[THIN] Re: Random ICA disconnects!

  • From: "Gabe Knuth" <me@xxxxxxxxxxxxx>
  • To: <thin@xxxxxxxxxxxxx>
  • Date: Fri, 21 May 2004 09:51:01 -0400

We are talking multiple sites, and they're split among two completely different 
paths into the network.  Some are internet VPN, and others are Frame.  Delays 
over the wan links seems to be negligible.
 
We're talking up to 40 users per site, 6 or 7 sites and the larger ones have 
full T1's back to the HQ.
 
I've not tried the 8.x client...are there specific enhancements to it that may 
help with this?  Our problem is that we haven't so far been able to predict who 
is going to have problems.  We could upgrade the client for some users and wait 
on them to see if there are any problems, but there may not be for a day, then 
they'll start again (just like the goofy fileserver thing).
 
99% of the remote client OS's are WinXP.  Some machines are a bit underpowered 
(300MHz), but the problems affect the whole range from the 300MHz boxes to the 
2.4GHz P4's.
 
This has been going on for several months, but not as long as the farm has been 
up.  As they've added users, the problem grew.  A packetshaper was added that 
has greatly reduced the problem, but it still exists to the point of being an 
inconvenience.  Before, it seems like the problem made Citrix almost unusable 
for some people.  I was brought in as a consultant to help with this, but I've 
hit the same dead-ends that the client has.
 
Thanks for your help...hopefully a few more heads on this can point us in the 
right direction!
________________________________

From: thin-bounce@xxxxxxxxxxxxx on behalf of Jim Hathaway
Sent: Thu 5/20/2004 9:58 PM
To: thin@xxxxxxxxxxxxx
Subject: [THIN] Re: Random ICA disconnects!



Gabe, a few more questions for you . . .:)

Are we talking multiple sites here, if so, are all the remote sites
experiencing the disconnects?=20

About how many users are we talking per site?

What are the links for the remote sites back to the main site where the
servers are?

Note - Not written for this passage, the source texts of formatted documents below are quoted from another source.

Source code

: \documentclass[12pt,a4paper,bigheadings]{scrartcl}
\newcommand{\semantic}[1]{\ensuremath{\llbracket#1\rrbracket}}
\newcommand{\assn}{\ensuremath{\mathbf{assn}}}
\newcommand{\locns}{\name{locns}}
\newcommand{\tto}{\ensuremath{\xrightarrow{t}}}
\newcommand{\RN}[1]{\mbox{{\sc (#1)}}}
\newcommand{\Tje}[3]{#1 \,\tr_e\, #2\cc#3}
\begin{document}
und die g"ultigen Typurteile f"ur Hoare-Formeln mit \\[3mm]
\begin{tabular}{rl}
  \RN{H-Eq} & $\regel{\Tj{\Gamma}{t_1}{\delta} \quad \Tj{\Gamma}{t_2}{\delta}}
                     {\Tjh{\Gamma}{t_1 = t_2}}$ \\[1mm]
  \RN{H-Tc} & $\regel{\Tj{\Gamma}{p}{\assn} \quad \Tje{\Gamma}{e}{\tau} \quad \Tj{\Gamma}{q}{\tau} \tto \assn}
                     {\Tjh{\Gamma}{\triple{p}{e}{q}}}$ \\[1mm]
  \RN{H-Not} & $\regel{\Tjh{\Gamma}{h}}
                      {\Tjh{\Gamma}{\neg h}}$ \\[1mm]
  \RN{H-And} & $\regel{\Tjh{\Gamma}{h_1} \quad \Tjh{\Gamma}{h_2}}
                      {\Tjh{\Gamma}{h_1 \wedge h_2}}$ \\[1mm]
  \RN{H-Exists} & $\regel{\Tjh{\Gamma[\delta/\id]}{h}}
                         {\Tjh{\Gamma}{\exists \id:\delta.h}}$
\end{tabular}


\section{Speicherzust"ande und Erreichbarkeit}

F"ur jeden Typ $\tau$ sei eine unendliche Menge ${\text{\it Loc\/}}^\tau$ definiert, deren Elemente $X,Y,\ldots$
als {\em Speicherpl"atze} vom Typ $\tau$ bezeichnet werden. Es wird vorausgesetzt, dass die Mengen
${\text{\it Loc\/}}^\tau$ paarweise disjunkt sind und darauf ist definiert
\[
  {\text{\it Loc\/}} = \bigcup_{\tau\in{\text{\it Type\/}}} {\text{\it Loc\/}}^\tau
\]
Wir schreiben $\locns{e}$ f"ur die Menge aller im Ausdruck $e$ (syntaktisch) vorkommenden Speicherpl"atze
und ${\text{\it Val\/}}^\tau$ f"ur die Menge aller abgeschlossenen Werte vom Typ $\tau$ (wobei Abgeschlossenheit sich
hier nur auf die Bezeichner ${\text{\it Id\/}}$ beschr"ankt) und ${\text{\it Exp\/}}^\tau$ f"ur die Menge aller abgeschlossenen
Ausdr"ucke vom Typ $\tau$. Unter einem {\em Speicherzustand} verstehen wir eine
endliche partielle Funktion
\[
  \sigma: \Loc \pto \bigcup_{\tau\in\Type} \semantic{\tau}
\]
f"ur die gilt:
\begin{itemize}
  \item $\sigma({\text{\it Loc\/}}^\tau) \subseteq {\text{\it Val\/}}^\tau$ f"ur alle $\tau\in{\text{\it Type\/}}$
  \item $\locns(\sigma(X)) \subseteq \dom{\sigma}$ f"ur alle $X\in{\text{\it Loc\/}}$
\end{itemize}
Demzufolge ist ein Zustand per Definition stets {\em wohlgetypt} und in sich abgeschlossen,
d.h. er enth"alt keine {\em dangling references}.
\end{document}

T-1, VPN over internet, Frame?

Have you tried out the newer 8.x ICA clients on remote stations that
have been more prone to disconnections?=20

What's running at the remote client OS level? Any commonalities here in
the frequent disconnects reported or logged?

Is this something out of the blue new to the org, or has this been going
on since the time the remote sites were setup to log into the citrix
servers?

J



-----Original Message-----
From: Gabe Knuth [mailto:me@xxxxxxxxxxxxx]=20
Sent: Thursday, May 20, 2004 6:54 PM
To: thin@xxxxxxxxxxxxx
Subject: [THIN] Re: Random ICA disconnects!

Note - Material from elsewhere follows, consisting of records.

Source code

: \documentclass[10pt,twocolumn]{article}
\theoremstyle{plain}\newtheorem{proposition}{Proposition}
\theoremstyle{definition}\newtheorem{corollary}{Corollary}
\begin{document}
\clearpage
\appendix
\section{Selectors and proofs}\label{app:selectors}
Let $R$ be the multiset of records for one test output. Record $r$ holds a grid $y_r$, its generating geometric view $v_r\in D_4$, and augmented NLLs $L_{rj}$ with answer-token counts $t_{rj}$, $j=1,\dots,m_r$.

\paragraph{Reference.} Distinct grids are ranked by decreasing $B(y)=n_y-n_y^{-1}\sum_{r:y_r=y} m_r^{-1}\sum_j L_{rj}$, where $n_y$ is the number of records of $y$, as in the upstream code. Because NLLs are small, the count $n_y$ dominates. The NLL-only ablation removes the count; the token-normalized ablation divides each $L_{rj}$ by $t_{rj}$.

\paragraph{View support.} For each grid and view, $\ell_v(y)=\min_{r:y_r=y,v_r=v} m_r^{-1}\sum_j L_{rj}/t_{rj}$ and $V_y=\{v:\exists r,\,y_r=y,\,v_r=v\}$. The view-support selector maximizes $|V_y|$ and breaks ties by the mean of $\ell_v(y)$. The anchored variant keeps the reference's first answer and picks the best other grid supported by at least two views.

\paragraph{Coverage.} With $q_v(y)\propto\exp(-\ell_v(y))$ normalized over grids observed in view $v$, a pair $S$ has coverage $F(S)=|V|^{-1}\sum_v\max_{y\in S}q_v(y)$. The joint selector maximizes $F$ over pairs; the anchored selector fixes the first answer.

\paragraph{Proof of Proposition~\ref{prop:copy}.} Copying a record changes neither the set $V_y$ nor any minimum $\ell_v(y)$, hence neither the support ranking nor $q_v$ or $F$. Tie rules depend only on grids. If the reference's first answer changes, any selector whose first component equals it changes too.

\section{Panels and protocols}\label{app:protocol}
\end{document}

Nah...we just found out that the users quit letting us know about them.
We had to dig through logs and found about 55 disconects in two days on
a 300 user farm.  I'm somewhat relieved, considering I can't see how a
fileserver could fix that problem anway.
=20
So, problem still there...no clue how to proceed.
________________________________

From: thin-bounce@xxxxxxxxxxxxx on behalf of Steve Raffensberger
Sent: Thu 5/20/2004 8:12 PM
To: thin@xxxxxxxxxxxxx
Subject: [THIN] Re: Random ICA disconnects!

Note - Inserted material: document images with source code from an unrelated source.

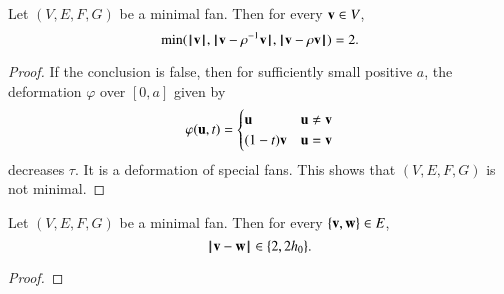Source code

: \begin{lemma}\guid{}
Let $(V,E,F,G)$ be a minimal fan.  Then for every $\v\in V$,
$$
\min(\normo{\v},\norm{\v}{\rho^{-1}\v},\norm{\v}{\rho \v}) = 2.
$$
\end{lemma}

\begin{proof} If the conclusion is false, then for sufficiently small positive $a$,  the deformation $\varphi$ over $[0,a]$ given by
$$
\varphi(\u,t) =
\begin{cases}
\u & \u \ne \v\\
(1-t) \v & \u = \v\\
\end{cases}
$$
decreases $\tau$.  It is a deformation of special fans.  This shows that $(V,E,F,G)$ is not minimal.
\end{proof}

\begin{lemma}\guid{}
Let $(V,E,F,G)$ be a minimal fan.  Then for every $\{\v,\w\}\in E$,
$$
\norm{\v}{\w} \in \{2,2\hm\}.
$$
\end{lemma}

\begin{proof}
\end{proof}




%
%


%
%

Gabe Knuth seems to have fixed his disconnection problem by replacing a
file
server.

The following is a copy of a message from Rick Mack to this forum a few
weeks ago. Rick mentions all the standard disconnect troubleshooting
steps
one should take.

Hope this helps,

Raff

-------------------- From Rick ------
Hi People,

Had fun on a site with lots of disconnections and the fix turned out to
be
something we didn't suspect at all. Thought it might be interesting if I
gave you a quick tour of what we did.

We had just consolidated a bunch of Citrix Metaframe (win2k SP2/ MF Xpa
FR2)
servers in to one location (previously each regional office had their
own
server). Gigabit backbone 1-2 MB ADSL connections to each office (8-30)
users per office.

WAN performance was a bit ordinary at times 'til we put in a Thinprint
gateway server, and protocol queuing, getting away from ICA client-based
printing. Everything looked reasonably good, but there were a fair few
disconnections happening on the WAN. Some users were getting
disconnected up
to 5-6 times a day and getting really annoyed.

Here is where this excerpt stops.